Now to the one small complaint that I have: every time I turn the printer on after it has been completely powered off (not just in power save mode), the printer goes through a “checking device… this may take several minutes…” stage, and sometimes is followed by an automatic “cleaning printhead” function. This entire process takes about 2 minutes total so it’s a bit obnoxious, so I no longer turn the printer off completely anymore and instead have it go into power save mode automatically (which is energy star compliant). Resuming from power save mode does NOT require those two time-consuming functions to repeat.

All-in-all: a great all-in-one, especially under $250 (as of the time of this review). It actually makes me look at HP a little more like I usually do Samsung… with love in my eyes! :)

Fantastic Printer and First Time Wireless User!

Saturday, November 14th, 2009

This printer is fabulous. The more I use it, the more I love it and keep saying so. I replaced an older all-in-one HP from about 5 years ago that still worked well, but just begged to be upgraded.

The set up took a little bit of time, but I was prepared for it by reading previous reviews, but I expected it to be much more painful than it was. The set up instructions were a little big vague, but quite honestly, the installation software pretty much told me whatever I needed to know and do. Whatever wasn’t on the monitor screen was either on the printer screen or on the print outs themselves.

I took the advice of others and set it on a very solid base so it wouldn’t shake, so I’ve had no issues there.

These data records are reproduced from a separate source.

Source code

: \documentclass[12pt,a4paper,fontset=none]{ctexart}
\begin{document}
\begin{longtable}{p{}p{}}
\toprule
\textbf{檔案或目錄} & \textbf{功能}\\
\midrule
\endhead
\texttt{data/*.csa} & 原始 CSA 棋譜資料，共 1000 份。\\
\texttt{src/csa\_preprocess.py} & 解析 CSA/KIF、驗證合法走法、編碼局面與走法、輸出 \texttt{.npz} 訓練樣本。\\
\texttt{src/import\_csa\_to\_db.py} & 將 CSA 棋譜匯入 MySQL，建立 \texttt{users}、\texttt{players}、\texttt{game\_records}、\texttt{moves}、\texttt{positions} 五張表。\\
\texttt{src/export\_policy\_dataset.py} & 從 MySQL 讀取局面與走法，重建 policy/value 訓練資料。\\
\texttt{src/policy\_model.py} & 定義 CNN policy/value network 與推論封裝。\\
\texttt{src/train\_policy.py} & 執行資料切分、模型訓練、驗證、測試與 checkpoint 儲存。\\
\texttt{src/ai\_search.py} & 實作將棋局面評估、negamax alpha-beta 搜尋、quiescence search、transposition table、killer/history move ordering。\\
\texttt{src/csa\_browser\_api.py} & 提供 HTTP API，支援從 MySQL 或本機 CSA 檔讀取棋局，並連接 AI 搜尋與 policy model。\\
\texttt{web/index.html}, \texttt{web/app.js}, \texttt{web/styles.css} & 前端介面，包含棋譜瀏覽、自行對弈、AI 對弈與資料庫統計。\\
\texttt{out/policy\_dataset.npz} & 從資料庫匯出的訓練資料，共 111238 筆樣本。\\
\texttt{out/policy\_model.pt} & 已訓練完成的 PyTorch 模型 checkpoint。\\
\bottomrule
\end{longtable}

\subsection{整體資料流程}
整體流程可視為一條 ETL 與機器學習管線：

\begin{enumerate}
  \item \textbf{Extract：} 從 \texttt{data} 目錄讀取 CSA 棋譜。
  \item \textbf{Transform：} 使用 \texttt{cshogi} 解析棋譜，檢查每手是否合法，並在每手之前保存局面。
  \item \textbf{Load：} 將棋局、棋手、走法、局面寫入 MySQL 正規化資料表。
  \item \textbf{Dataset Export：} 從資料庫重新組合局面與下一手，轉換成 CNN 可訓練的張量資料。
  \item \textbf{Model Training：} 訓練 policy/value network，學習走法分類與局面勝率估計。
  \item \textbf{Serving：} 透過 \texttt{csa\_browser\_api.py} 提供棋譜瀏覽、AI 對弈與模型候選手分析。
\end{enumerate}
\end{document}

I have not used the fax and won’t because I have no need for it, nor do I even own a land line. It would be great if HP built in functionality to fax through the wireless/PDF over the internet, similar to RightFax.

The clarity and quality of prints is excellent and the print speed is much faster than I’ve had in the past. This is my first wireless printer and I can’t believe I’ve lived with out it! The wireless set up was a snap and my boyfriend and I are both wirelessly connected. We can scan to separate emails, to a shared folder, in all sorts of formats etc, etc.

The only thing that I consider a negative on this printer is that it is absolutely huge! I had to reconfigure my “printer” space in my office to make it work for me. Remember when you plan for its size that you have to be able to lift the lid to put in scannable items. (Give yourself an extra 5-6 inches.) However it does have a feeder which reduces the amount of times I need to lift the lid.

I have not purchased ink yet, so we’ll see how painful that will be when I go to replace it.